AIM OF THE EXERCISE -> Below are records; copy every line in them that holds the word "sample".

DATASET EXTRACT ->
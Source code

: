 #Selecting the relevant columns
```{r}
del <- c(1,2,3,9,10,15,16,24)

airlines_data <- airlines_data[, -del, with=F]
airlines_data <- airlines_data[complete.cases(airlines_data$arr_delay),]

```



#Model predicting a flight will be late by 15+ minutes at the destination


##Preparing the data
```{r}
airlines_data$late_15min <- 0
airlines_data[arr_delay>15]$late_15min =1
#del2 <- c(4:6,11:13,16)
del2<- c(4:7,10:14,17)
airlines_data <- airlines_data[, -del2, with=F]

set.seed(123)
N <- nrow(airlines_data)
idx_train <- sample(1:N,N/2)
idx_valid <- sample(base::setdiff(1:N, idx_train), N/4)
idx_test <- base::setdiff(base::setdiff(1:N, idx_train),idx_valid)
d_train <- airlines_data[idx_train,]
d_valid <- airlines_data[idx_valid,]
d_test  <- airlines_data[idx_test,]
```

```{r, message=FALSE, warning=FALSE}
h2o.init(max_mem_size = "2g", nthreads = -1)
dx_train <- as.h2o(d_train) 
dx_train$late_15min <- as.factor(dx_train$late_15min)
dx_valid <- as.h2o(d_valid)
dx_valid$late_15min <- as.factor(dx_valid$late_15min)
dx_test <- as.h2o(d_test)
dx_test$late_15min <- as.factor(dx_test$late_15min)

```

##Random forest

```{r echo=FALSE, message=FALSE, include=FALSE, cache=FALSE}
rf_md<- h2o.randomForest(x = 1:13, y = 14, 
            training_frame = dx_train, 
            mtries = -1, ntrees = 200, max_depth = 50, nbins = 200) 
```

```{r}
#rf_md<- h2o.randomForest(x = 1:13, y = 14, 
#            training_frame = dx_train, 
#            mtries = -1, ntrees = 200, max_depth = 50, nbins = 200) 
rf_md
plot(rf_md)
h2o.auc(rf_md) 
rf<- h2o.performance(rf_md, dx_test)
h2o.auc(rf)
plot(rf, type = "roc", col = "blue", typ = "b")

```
--
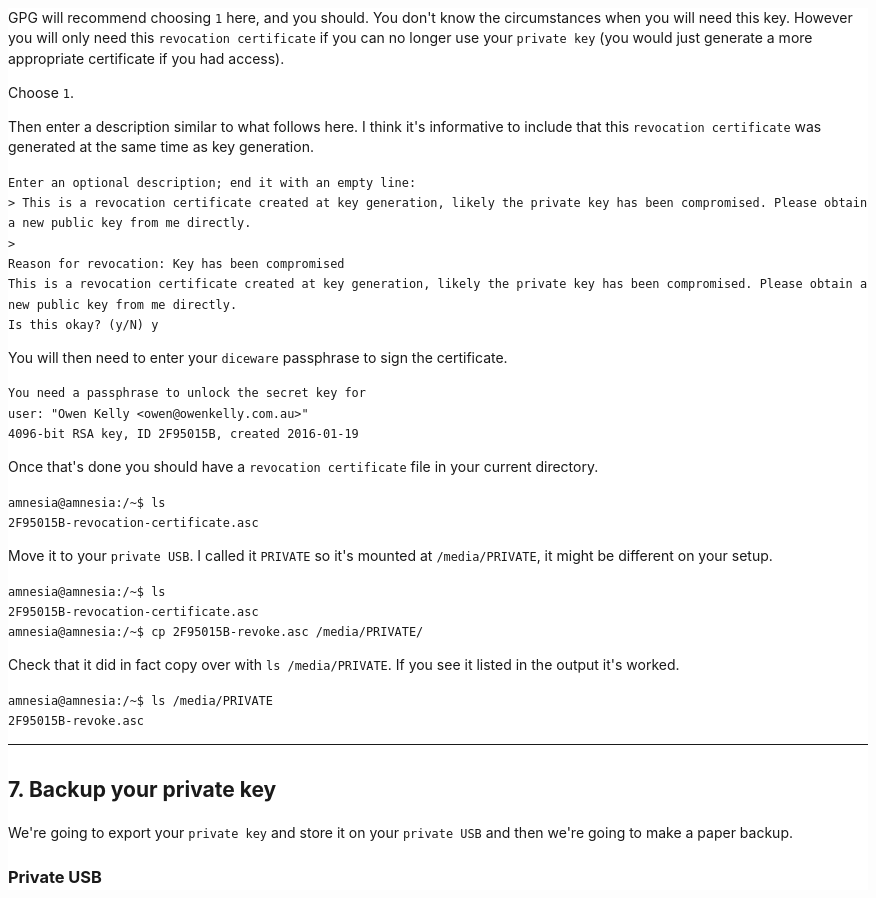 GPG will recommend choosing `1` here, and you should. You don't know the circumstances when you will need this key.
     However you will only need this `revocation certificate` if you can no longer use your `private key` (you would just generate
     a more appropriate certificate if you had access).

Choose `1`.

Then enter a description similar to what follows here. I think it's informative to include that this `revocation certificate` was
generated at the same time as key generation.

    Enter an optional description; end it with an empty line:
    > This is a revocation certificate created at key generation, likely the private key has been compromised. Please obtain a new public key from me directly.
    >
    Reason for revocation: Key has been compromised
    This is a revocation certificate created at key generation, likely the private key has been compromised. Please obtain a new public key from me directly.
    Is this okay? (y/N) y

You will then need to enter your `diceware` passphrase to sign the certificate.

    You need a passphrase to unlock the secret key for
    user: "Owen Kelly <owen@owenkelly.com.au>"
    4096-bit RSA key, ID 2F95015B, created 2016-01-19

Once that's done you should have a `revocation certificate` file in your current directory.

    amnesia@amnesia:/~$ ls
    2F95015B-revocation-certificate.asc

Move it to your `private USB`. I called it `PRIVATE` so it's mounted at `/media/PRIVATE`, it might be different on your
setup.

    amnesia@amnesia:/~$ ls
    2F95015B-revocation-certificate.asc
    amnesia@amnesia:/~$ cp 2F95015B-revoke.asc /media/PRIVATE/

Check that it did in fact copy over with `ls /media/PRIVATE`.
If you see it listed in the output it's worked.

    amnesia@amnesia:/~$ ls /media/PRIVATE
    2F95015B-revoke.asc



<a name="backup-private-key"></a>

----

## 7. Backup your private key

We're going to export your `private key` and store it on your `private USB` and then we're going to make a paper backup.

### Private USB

EXERCISE RESPONSE ->
idx_train <- sample(1:N,N/2)
idx_valid <- sample(base::setdiff(1:N, idx_train), N/4)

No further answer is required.